(YOUR OBJECTIVE)
Copy every line below precisely, leaving nothing out.

(INPUT FOR THIS TASK)

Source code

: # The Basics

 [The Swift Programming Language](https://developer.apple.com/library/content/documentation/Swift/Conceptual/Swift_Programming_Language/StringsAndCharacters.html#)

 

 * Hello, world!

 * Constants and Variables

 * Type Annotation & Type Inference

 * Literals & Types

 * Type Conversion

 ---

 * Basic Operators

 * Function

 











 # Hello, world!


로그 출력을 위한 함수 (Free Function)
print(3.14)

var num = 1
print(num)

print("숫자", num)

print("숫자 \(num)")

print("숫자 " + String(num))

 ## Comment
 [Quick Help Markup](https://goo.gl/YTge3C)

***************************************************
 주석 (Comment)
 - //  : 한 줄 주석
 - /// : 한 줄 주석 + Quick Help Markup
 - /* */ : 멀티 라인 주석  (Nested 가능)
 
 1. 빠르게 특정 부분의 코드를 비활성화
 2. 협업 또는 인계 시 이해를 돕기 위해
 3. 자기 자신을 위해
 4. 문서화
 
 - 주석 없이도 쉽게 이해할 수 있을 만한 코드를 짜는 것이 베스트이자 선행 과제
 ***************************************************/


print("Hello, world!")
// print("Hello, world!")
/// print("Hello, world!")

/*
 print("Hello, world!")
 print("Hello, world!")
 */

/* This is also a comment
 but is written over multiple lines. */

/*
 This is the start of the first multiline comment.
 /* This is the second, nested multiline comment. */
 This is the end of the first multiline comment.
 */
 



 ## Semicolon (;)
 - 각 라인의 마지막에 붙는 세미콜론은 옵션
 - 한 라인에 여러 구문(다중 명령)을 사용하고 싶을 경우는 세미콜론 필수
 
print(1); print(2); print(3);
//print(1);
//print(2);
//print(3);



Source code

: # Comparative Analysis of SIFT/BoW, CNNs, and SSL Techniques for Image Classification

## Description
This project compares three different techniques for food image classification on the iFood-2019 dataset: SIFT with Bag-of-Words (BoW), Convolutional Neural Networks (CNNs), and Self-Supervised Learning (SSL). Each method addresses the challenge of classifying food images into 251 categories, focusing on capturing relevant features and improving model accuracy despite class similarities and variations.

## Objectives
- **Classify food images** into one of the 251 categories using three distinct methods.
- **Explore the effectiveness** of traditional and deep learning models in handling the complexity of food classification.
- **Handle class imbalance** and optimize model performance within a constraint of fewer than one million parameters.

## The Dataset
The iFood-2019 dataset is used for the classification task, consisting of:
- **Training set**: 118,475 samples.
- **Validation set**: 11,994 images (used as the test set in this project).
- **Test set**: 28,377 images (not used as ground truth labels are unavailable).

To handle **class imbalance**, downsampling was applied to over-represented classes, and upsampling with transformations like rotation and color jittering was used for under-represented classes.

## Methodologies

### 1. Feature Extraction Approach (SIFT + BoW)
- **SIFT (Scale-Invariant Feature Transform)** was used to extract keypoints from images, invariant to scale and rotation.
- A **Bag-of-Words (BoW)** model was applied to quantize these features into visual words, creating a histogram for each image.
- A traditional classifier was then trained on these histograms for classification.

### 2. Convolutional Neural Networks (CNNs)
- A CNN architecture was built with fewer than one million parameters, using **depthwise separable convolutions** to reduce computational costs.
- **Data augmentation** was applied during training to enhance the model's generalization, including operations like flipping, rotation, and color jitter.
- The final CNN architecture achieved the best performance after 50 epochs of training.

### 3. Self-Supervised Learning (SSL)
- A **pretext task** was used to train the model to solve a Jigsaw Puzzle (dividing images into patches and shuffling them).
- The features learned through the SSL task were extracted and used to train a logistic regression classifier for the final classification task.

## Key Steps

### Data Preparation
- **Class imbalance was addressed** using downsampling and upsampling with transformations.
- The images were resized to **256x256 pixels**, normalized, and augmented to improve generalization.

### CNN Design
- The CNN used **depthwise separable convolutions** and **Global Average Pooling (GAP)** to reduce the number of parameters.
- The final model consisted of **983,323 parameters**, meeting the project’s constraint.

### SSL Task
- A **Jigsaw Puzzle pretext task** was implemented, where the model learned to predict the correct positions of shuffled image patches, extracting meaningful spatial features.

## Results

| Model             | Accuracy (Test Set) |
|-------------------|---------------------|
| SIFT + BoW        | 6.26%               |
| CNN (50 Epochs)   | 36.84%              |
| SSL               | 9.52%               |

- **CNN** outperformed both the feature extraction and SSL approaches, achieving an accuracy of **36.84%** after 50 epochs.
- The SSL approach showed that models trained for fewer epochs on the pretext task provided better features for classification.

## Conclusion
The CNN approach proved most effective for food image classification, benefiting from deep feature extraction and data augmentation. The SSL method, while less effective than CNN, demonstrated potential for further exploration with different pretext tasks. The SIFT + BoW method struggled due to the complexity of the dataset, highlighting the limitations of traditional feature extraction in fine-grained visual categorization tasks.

(EXERCISE SOLUTION)
Source code

: # The Basics

 [The Swift Programming Language](https://developer.apple.com/library/content/documentation/Swift/Conceptual/Swift_Programming_Language/StringsAndCharacters.html#)

 

 * Hello, world!

 * Constants and Variables

 * Type Annotation & Type Inference

 * Literals & Types

 * Type Conversion

 ---

 * Basic Operators

 * Function

 











 # Hello, world!


로그 출력을 위한 함수 (Free Function)
print(3.14)

var num = 1
print(num)

print("숫자", num)

print("숫자 \(num)")

print("숫자 " + String(num))

 ## Comment
 [Quick Help Markup](https://goo.gl/YTge3C)

***************************************************
 주석 (Comment)
 - //  : 한 줄 주석
 - /// : 한 줄 주석 + Quick Help Markup
 - /* */ : 멀티 라인 주석  (Nested 가능)
 
 1. 빠르게 특정 부분의 코드를 비활성화
 2. 협업 또는 인계 시 이해를 돕기 위해
 3. 자기 자신을 위해
 4. 문서화
 
 - 주석 없이도 쉽게 이해할 수 있을 만한 코드를 짜는 것이 베스트이자 선행 과제
 ***************************************************/


print("Hello, world!")
// print("Hello, world!")
/// print("Hello, world!")

/*
 print("Hello, world!")
 print("Hello, world!")
 */

/* This is also a comment
 but is written over multiple lines. */

/*
 This is the start of the first multiline comment.
 /* This is the second, nested multiline comment. */
 This is the end of the first multiline comment.
 */
 



 ## Semicolon (;)
 - 각 라인의 마지막에 붙는 세미콜론은 옵션
 - 한 라인에 여러 구문(다중 명령)을 사용하고 싶을 경우는 세미콜론 필수
 
print(1); print(2); print(3);
//print(1);
//print(2);
//print(3);



Source code

: # Comparative Analysis of SIFT/BoW, CNNs, and SSL Techniques for Image Classification

## Description
This project compares three different techniques for food image classification on the iFood-2019 dataset: SIFT with Bag-of-Words (BoW), Convolutional Neural Networks (CNNs), and Self-Supervised Learning (SSL). Each method addresses the challenge of classifying food images into 251 categories, focusing on capturing relevant features and improving model accuracy despite class similarities and variations.

## Objectives
- **Classify food images** into one of the 251 categories using three distinct methods.
- **Explore the effectiveness** of traditional and deep learning models in handling the complexity of food classification.
- **Handle class imbalance** and optimize model performance within a constraint of fewer than one million parameters.

## The Dataset
The iFood-2019 dataset is used for the classification task, consisting of:
- **Training set**: 118,475 samples.
- **Validation set**: 11,994 images (used as the test set in this project).
- **Test set**: 28,377 images (not used as ground truth labels are unavailable).

To handle **class imbalance**, downsampling was applied to over-represented classes, and upsampling with transformations like rotation and color jittering was used for under-represented classes.

## Methodologies

### 1. Feature Extraction Approach (SIFT + BoW)
- **SIFT (Scale-Invariant Feature Transform)** was used to extract keypoints from images, invariant to scale and rotation.
- A **Bag-of-Words (BoW)** model was applied to quantize these features into visual words, creating a histogram for each image.
- A traditional classifier was then trained on these histograms for classification.

### 2. Convolutional Neural Networks (CNNs)
- A CNN architecture was built with fewer than one million parameters, using **depthwise separable convolutions** to reduce computational costs.
- **Data augmentation** was applied during training to enhance the model's generalization, including operations like flipping, rotation, and color jitter.
- The final CNN architecture achieved the best performance after 50 epochs of training.

### 3. Self-Supervised Learning (SSL)
- A **pretext task** was used to train the model to solve a Jigsaw Puzzle (dividing images into patches and shuffling them).
- The features learned through the SSL task were extracted and used to train a logistic regression classifier for the final classification task.

## Key Steps

### Data Preparation
- **Class imbalance was addressed** using downsampling and upsampling with transformations.
- The images were resized to **256x256 pixels**, normalized, and augmented to improve generalization.

### CNN Design
- The CNN used **depthwise separable convolutions** and **Global Average Pooling (GAP)** to reduce the number of parameters.
- The final model consisted of **983,323 parameters**, meeting the project’s constraint.

### SSL Task
- A **Jigsaw Puzzle pretext task** was implemented, where the model learned to predict the correct positions of shuffled image patches, extracting meaningful spatial features.

## Results

| Model             | Accuracy (Test Set) |
|-------------------|---------------------|
| SIFT + BoW        | 6.26%               |
| CNN (50 Epochs)   | 36.84%              |
| SSL               | 9.52%               |

- **CNN** outperformed both the feature extraction and SSL approaches, achieving an accuracy of **36.84%** after 50 epochs.
- The SSL approach showed that models trained for fewer epochs on the pretext task provided better features for classification.

## Conclusion
The CNN approach proved most effective for food image classification, benefiting from deep feature extraction and data augmentation. The SSL method, while less effective than CNN, demonstrated potential for further exploration with different pretext tasks. The SIFT + BoW method struggled due to the complexity of the dataset, highlighting the limitations of traditional feature extraction in fine-grained visual categorization tasks.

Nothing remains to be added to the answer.